The self-doubt must be tackled quickly. While the first episode of The Falcon and the Winter Soldier doesn’t dwell too much on the multiple antagonizing forces circling Sam and Bucky, they are definitely forming. A terrorist cell calling themselves Flag-Smasher is assaulting critical governmental centers. They will no longer put their trust in institutions that have too often failed to protect their citizenry. The world doesn’t need countries, it desires unification, and the Flag-Smashers will bring the world together by any means necessary.
And Sam and Bucky are not the only ones feeling Captain America’s retirement. There is a void to be filled. If Sam and Bucky are not careful, someone else will step into the costume while they’re not looking.
We should understand this experience well. How long can we go without another actor inside the Batman costume? A year? Two? Culture craves icons. Corporations crave our dollars. If one person passes on the role, another will gladly take it on. If that selected individual is insufferable, it’s a long wait until the franchise corrects itself.
In The Falcon and the Winter Soldier, Anthony Mackie thrives in his character’s anxious state. When he’s in the suit, his Sam balloons with titanic confidence. During the action sequences, Mackie exudes joyous energy. The quips spit with relish, and that vigor is noticeably missing when the fights hit their climax, and the business of character occurs. It’s not as fun, but Mackie’s downtime radiates internal conflict. Waiting for Sam to find himself ain’t so bad with this guy behind the wheel.
Meanwhile, Sebastian Stan can never shake Bucky’s somber, although smoldering, vibe. The Winter Soldier doesn’t deal in doubt, but self-loathing. Stan owns his hurt-puppy-dog quality, and his thrills ignite in the few moments where he gets to let loose that torment.
Both actors pull you to their agony. You root for them, even when it’s clear that their characters are making the wrong decisions. Decisions that will get decided for them through the perpetual plot of the Marvel Cinematic Universe. The first episode of The Falcon and the Winter Soldier plods purposefully, but it also has you impatiently bobbing your knee, waiting for the good stuff to arrive.
Head writer Malcolm Spellman knows our favorite Sam and Bucky moment: the two competing Captain America BFFs finding unity in the back of a Volkswagon Bug as Steve finally makes his move on Sharon Carter (Emily VanCamp) in Captain America: Civil War. He’s not going to give us that in Round One. They’ll get there, but only when Steve’s legacy comes under fire.
While Marvel’s first Disney+ series, WandaVision, initially masked its trauma through a delightful and mysterious sitcom fantasy, The Falcon and the Winter Soldier puts its pain upfront. That’s an excitement that producer Kevin Feige has mastered. While other superhero releases this week promise bigger and badder plots involving world-ending catastrophes stacked atop each other, The Falcon and the Winter Soldier connects its universe through heartache.

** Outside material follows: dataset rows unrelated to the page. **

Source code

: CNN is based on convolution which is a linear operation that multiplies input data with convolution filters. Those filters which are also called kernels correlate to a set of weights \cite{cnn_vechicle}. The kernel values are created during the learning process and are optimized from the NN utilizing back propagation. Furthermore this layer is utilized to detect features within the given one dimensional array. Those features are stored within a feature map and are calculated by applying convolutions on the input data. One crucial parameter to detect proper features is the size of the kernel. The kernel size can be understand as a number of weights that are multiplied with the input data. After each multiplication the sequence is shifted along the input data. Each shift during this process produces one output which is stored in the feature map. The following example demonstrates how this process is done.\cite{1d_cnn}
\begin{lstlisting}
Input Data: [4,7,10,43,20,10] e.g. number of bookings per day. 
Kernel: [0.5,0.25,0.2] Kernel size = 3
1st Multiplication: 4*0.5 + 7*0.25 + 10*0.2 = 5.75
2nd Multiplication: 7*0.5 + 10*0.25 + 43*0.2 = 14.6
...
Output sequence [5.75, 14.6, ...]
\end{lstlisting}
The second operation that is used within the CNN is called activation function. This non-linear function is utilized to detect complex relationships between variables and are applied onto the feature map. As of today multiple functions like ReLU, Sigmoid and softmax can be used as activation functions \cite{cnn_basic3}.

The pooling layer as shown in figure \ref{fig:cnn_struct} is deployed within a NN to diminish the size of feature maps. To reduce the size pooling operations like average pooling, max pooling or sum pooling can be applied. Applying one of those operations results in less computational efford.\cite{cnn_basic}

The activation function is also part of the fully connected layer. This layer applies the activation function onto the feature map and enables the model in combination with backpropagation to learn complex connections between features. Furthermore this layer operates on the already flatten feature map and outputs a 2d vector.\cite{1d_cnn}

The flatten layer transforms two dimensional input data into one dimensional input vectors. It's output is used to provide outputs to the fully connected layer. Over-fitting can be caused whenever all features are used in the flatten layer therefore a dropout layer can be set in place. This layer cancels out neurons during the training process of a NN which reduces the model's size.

The show is not about Flag-Smasher or Daniel Bruhl‘s diabolical return as Zemo. The Falcon and the Winter Soldier is about finding a satisfying life for Sam and Bucky while their best friend enjoys some well-earned rest. Those here for punching, kicking, shooting, and cameos (okay, yeah, there are a few of those) will find their fingers tapping fruitlessly.
Sure, Marvel always delivers on the beam of blue light firing into the sky, so action junkies can take faith in that, but with six episodes to wade within, The Falcon and the Winter Soldier is more My Little Pony than anything else. Friendship is magic. And it’s warm, and it’s fuzzy, and it’s ridiculous, and it’s complicated, and it’s also just the best.